PractiTest is a centralized test management platform to organize, run and visualize all your QA efforts.
The platform allows you to easily reuse your tests, avoid duplication and unnecessary overhead, and record test results with ease. It will also save you time when finding defects, by producing the reproduction steps for you, and help you avoid duplicate defects and bugs.

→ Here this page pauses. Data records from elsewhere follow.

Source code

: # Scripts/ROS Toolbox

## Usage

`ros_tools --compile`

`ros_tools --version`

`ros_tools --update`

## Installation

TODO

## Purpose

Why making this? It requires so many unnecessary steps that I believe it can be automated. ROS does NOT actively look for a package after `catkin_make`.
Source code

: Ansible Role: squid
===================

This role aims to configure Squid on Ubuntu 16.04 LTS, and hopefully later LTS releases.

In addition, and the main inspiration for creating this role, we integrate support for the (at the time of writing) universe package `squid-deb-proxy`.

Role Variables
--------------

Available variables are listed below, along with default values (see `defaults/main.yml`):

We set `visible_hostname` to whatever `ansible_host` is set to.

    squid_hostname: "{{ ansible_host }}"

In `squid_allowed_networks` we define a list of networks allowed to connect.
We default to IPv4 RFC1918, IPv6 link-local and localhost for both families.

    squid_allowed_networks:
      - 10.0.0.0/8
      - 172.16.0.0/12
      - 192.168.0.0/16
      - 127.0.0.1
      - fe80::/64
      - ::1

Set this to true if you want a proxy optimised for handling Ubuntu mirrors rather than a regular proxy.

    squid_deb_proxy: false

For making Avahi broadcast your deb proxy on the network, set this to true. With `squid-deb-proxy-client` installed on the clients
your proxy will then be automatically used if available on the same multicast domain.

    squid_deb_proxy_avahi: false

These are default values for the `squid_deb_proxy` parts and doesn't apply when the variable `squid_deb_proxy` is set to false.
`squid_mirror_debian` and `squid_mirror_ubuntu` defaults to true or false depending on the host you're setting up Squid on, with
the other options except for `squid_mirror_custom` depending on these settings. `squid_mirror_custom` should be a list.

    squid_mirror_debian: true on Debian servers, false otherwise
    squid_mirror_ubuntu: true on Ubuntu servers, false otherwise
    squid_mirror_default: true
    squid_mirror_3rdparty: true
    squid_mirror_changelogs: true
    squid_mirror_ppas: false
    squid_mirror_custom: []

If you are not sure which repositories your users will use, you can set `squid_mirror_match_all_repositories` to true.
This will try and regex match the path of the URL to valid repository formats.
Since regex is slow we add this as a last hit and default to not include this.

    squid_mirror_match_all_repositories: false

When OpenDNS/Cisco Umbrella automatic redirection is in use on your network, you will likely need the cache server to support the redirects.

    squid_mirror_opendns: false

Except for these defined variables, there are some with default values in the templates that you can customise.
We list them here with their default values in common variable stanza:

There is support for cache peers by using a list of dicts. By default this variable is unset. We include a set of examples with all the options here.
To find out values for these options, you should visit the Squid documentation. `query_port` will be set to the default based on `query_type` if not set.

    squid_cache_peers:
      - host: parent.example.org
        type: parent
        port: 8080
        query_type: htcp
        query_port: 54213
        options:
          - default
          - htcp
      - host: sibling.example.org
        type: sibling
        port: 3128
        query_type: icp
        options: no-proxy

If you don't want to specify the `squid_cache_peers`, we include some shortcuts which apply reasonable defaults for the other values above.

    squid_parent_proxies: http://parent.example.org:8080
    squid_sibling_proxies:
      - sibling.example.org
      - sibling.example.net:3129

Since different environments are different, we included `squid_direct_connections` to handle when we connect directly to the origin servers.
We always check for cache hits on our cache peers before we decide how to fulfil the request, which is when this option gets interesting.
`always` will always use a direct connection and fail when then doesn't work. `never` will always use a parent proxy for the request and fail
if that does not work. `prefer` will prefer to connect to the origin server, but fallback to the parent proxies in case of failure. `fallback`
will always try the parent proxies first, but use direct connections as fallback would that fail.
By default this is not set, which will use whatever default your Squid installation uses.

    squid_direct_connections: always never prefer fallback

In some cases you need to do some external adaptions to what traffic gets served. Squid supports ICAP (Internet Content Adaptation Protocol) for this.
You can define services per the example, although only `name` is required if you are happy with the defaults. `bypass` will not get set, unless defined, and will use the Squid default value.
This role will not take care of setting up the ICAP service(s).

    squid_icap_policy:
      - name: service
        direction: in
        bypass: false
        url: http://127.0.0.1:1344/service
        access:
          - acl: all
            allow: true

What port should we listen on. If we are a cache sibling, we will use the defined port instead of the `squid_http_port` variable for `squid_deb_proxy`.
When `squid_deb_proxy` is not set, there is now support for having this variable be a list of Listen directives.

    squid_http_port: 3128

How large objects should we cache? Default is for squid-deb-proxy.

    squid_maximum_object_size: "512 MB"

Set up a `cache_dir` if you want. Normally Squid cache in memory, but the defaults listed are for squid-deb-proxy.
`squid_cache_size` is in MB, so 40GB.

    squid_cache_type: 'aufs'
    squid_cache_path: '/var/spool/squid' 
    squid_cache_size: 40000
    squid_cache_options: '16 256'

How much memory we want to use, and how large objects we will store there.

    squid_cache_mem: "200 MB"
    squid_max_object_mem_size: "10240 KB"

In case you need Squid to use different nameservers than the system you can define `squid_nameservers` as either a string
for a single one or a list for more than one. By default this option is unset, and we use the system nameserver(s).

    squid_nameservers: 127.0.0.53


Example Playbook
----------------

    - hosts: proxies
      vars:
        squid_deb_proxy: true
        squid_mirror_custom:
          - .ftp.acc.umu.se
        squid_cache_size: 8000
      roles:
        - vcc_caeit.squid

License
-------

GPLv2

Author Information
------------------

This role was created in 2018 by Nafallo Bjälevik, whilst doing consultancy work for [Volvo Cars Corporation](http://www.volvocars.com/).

The short video below covers the main flow of PractiTest.
Table of Content:
- Accessing PractiTest Projects
- PractiTest Modules and Navigation
- Test Library - Creating, Importing, and Updating Tests
- Test Sets & Runs - Running Tests and Recording Results
- Tracking Bugs and Issues
- Requirements and User Stories Management
- Additional Resources
Accessing PractiTest Projects
The first screen you see when login into PractiTest is the account landing page. The landing page shows all items relevant to you across all the projects in the ‘Assigned to me’ and ‘Last actions’ sections. From this page, you can access individual PractiTest projects.
To access a project, click on its name, and select the module you want to access.
PractiTest Modules and Navigation
PractiTest has four main modules:
- Requirements - is where system requirements and user stories are created and managed
- Test Library - is where test cases are created and managed
- Test Sets & Runs - is where tests are run and results are recorded
- Issues - is where issues, bugs, and defects are managed
You can access each one of the modules from the main navigation menu.
In addition to the different modules, you can also access the reporting modules of PractiTest via the Info center drop-down list:
- Task Board
From the right side of the main navigation bar, you can access your personal settings and PractiTest tutorials.
Test Library - Creating, Importing, and Updating Tests
Tests Creation and Management
There are four types of tests available in PractiTest:
- Scripted - manual test with predefined steps
- Exploratory - manual test without predefined steps
- BDD - Behavior-Driven Development test based on the concept of “given, when, then”
- Automated - automated test in which results are updated automatically
Creating Scripted Tests
- Test Name - the name of the test case you are creating
- Test Description & Test Fields - describe your test in the description box, and fill in the fields below based on the test information
- Test Preconditions - if needed, add preconditions for your test by clicking the ‘Test Preconditions’ link
- Attachments - drag and drop attachments in the designated area at the bottom of the page
- Steps Tab - access the steps tab to add steps information
- New Step - adding a new step
- Call to Test - this option allows you to call steps that were already defined in another test, into the test you are now creating. To call steps, click here and type in the ID of the existing test
- Traceability Tab - Link your test to Requirements and Stories from your Requirements module to create test coverage for them. From here you can always keep track of issues linked to this test and its previous runs
Each step consists of 3 fields - name, description, and expected result.
Comments and Mentions
For every test, you can also add comments and mention other teammates using an ‘@’ sign. The teammates you mention will be notified via email.
Exploratory Tests have a ‘Charter’ (mission for the session) and ‘Guide Points' boxes instead of a description and steps information. When running exploratory tests, annotations of multiple types can be added on the fly, recording the tester's findings during the session. Since it is a session-based testing, each Exploratory Test can only run once. From an Exploratory test run, you can then also create a scripted test and reuse it in test sets. Learn more about it here.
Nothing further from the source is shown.